(Assignment)
Which lines below fall between the one containing "- [ ] Background task registration" and the one containing "- [ ] Certificate"? Repeat them exactly, counting both of those lines, and add nothing else.

(Material provided)
——————

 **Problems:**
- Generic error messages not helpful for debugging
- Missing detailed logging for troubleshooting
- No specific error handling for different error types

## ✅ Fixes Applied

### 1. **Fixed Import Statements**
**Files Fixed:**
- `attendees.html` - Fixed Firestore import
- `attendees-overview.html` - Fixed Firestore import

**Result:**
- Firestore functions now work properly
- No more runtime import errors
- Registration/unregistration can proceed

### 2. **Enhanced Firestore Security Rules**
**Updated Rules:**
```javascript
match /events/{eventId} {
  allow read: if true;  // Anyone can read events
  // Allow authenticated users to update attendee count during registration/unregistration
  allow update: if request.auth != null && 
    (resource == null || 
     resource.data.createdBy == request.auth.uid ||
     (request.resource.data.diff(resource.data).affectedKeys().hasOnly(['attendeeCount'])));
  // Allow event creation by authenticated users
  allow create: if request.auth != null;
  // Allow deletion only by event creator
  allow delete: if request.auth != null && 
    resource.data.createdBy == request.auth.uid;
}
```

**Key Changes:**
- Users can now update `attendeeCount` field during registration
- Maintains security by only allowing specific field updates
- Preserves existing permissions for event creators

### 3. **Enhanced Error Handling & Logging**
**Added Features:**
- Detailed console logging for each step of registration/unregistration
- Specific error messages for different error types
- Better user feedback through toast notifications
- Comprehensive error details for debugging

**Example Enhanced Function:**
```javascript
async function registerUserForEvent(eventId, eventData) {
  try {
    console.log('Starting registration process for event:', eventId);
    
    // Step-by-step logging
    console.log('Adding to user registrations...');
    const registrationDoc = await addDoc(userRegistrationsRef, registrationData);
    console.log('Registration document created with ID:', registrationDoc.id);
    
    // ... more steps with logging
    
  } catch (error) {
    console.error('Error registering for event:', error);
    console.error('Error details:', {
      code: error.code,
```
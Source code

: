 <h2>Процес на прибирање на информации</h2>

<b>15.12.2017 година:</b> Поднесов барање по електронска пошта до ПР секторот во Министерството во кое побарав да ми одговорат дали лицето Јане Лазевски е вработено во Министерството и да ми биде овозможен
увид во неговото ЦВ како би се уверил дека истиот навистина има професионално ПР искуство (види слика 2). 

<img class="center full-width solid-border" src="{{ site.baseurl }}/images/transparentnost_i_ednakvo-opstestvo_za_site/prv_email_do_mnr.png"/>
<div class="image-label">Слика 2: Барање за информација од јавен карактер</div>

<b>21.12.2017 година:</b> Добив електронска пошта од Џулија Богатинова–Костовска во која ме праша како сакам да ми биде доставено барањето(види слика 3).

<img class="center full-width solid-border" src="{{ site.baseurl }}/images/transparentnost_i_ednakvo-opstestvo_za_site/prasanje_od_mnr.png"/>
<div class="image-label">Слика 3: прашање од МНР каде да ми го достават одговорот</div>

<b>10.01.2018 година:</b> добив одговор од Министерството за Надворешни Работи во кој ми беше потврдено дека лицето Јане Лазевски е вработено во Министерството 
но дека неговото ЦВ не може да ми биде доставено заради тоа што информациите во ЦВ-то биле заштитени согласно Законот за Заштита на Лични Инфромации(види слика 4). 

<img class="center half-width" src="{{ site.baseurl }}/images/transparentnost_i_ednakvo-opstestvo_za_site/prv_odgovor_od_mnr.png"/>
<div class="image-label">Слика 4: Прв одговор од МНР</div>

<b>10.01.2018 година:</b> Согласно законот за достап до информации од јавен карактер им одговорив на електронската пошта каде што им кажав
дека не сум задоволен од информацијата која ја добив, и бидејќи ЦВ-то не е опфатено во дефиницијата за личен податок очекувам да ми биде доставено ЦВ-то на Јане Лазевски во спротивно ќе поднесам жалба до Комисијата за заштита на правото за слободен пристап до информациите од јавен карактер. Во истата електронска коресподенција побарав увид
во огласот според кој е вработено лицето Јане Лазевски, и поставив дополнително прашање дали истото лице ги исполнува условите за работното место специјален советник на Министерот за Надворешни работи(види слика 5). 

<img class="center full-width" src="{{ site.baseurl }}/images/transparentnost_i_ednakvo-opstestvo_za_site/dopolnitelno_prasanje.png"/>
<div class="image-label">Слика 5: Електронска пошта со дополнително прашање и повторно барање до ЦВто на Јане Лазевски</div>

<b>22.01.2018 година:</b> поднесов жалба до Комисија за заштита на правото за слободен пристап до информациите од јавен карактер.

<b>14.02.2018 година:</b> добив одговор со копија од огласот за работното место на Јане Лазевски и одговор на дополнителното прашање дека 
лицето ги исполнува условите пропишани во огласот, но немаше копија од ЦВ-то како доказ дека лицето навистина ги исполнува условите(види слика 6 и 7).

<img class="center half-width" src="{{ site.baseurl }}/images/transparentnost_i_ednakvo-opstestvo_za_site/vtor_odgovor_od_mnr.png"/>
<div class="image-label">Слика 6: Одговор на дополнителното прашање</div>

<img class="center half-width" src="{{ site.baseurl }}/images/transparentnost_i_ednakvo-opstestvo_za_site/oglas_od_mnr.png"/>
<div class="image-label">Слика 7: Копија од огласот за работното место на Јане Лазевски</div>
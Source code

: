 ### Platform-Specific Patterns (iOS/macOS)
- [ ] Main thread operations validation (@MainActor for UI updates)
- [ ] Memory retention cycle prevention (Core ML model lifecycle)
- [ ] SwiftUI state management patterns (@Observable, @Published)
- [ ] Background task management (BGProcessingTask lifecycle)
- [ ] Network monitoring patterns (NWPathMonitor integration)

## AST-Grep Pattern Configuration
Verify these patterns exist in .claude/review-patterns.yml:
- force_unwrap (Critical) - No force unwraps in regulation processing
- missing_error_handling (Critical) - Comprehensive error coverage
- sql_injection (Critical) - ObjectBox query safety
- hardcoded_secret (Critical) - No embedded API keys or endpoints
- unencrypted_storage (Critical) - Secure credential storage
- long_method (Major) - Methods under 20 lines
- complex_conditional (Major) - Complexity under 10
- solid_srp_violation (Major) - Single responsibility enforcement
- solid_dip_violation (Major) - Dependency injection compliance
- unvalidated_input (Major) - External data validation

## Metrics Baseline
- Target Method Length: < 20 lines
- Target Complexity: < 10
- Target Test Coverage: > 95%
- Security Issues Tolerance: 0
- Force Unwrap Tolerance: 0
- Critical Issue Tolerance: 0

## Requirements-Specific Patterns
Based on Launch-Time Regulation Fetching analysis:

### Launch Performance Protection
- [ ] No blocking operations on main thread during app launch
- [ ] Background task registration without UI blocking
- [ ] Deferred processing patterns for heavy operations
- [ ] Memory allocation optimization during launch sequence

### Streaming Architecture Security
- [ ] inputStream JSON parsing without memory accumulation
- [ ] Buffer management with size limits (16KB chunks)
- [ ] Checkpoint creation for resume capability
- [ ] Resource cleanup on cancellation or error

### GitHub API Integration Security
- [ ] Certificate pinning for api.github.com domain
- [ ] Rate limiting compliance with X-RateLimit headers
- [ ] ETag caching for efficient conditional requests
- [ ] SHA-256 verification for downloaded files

——————

(Problem solution)
- [ ] Background task registration without UI blocking
- [ ] Deferred processing patterns for heavy operations
- [ ] Memory allocation optimization during launch sequence

### Streaming Architecture Security
- [ ] inputStream JSON parsing without memory accumulation
- [ ] Buffer management with size limits (16KB chunks)
- [ ] Checkpoint creation for resume capability
- [ ] Resource cleanup on cancellation or error

### GitHub API Integration Security
- [ ] Certificate pinning for api.github.com domain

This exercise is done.